Elas são uníssonas em alertar que o precedente estabelecido cria uma vulnerabilidade legal para todos os jornalistas e todas as organizações de mídia do mundo. Se publicar informações secretas do governo norte-americano —ou de qualquer outro governo— é crime, e um crime sem fronteiras, o jornalismo, em si, está sendo criminalizado.

Exauridos os recursos na Justiça, cabe à ministra do Interior britânica, Priti Patel, autorizar a extradição.
E o governo de Joe Biden tem agora em suas mãos a decisão de seguir em frente e permitir a pavorosa cena de um combalido Assange algemado, arrastado para um avião para cruzar o oceano e ser novamente encarcerado depois de mais de uma década —enquanto procura valer-se da liderança moral dos Estados Unidos para promover sanções econômicas à Rússia pela invasão da Ucrânia, em nome da democracia e da liberdade.

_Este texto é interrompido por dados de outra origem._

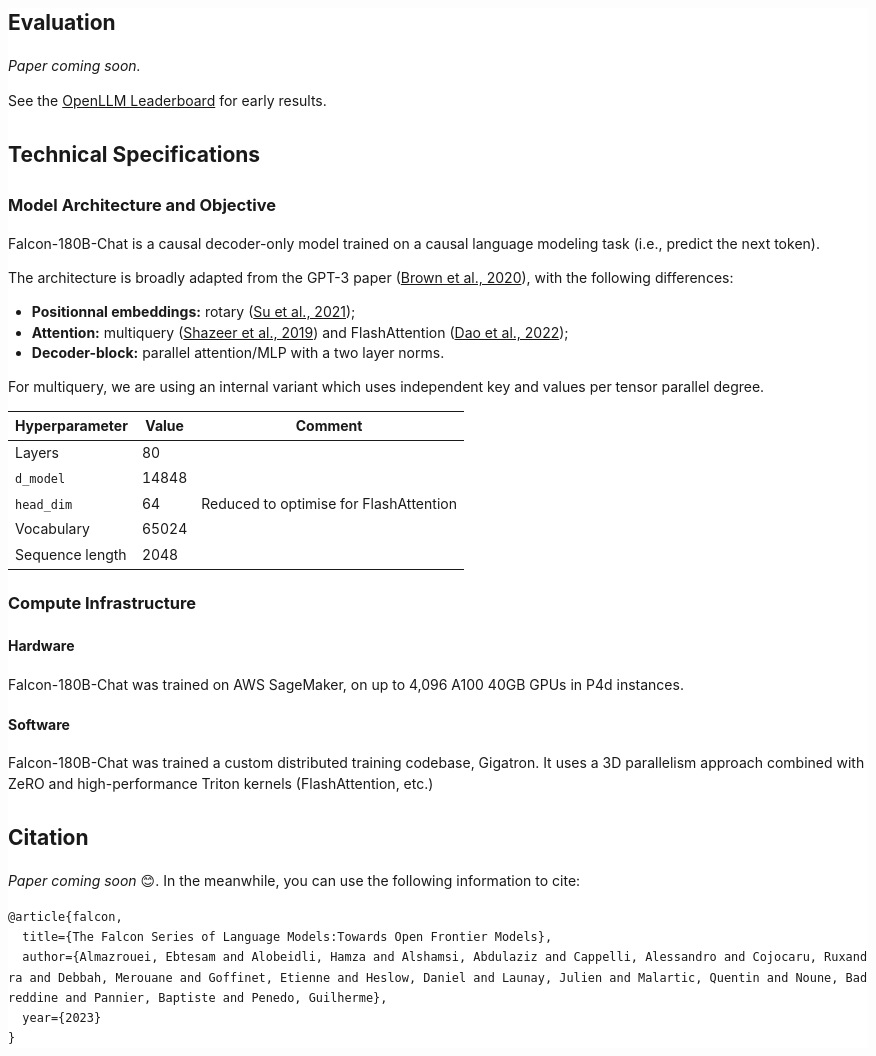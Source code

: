 ## Evaluation

*Paper coming soon.*

See the [OpenLLM Leaderboard](https://huggingface.co/spaces/HuggingFaceH4/open_llm_leaderboard) for early results.


## Technical Specifications 

### Model Architecture and Objective

Falcon-180B-Chat is a causal decoder-only model trained on a causal language modeling task (i.e., predict the next token).

The architecture is broadly adapted from the GPT-3 paper ([Brown et al., 2020](https://arxiv.org/abs/2005.14165)), with the following differences:

* **Positionnal embeddings:** rotary ([Su et al., 2021](https://arxiv.org/abs/2104.09864));
* **Attention:** multiquery ([Shazeer et al., 2019](https://arxiv.org/abs/1911.02150)) and FlashAttention ([Dao et al., 2022](https://arxiv.org/abs/2205.14135));
* **Decoder-block:** parallel attention/MLP with a two layer norms.

For multiquery, we are using an internal variant which uses independent key and values per tensor parallel degree.

| **Hyperparameter** | **Value** | **Comment**                            |
|--------------------|-----------|----------------------------------------|
| Layers             | 80        |                                        |
| `d_model`          | 14848      |                                        |
| `head_dim`         | 64        | Reduced to optimise for FlashAttention |
| Vocabulary         | 65024     |                                        |
| Sequence length    | 2048      |                                        |

### Compute Infrastructure

#### Hardware

Falcon-180B-Chat was trained on AWS SageMaker, on up to 4,096 A100 40GB GPUs in P4d instances. 

#### Software

Falcon-180B-Chat was trained a custom distributed training codebase, Gigatron. It uses a 3D parallelism approach combined with ZeRO and high-performance Triton kernels (FlashAttention, etc.)


## Citation

*Paper coming soon* 😊. In the meanwhile, you can use the following information to cite: 
```
@article{falcon,
  title={The Falcon Series of Language Models:Towards Open Frontier Models},
  author={Almazrouei, Ebtesam and Alobeidli, Hamza and Alshamsi, Abdulaziz and Cappelli, Alessandro and Cojocaru, Ruxandra and Debbah, Merouane and Goffinet, Etienne and Heslow, Daniel and Launay, Julien and Malartic, Quentin and Noune, Badreddine and Pannier, Baptiste and Penedo, Guilherme},
  year={2023}
}
```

Se seguir nesse rumo, não há dúvidas de que a máquina de propaganda russa vai saber usar essa cena para reforçar sua narrativa de que os EUA lideram um "império de mentiras" para justificar seus ataques à Otan e a guerra contra a Ucrânia.

De troco, a decisão vai facilitar o caminho para que outros governos autoritários, seja o russo, seja de outros países, usem a acusação de "espionagem" para prender jornalistas estrangeiros que ousam investigar seus abusos.

Em resumo, o jornalismo mundial sai perdendo.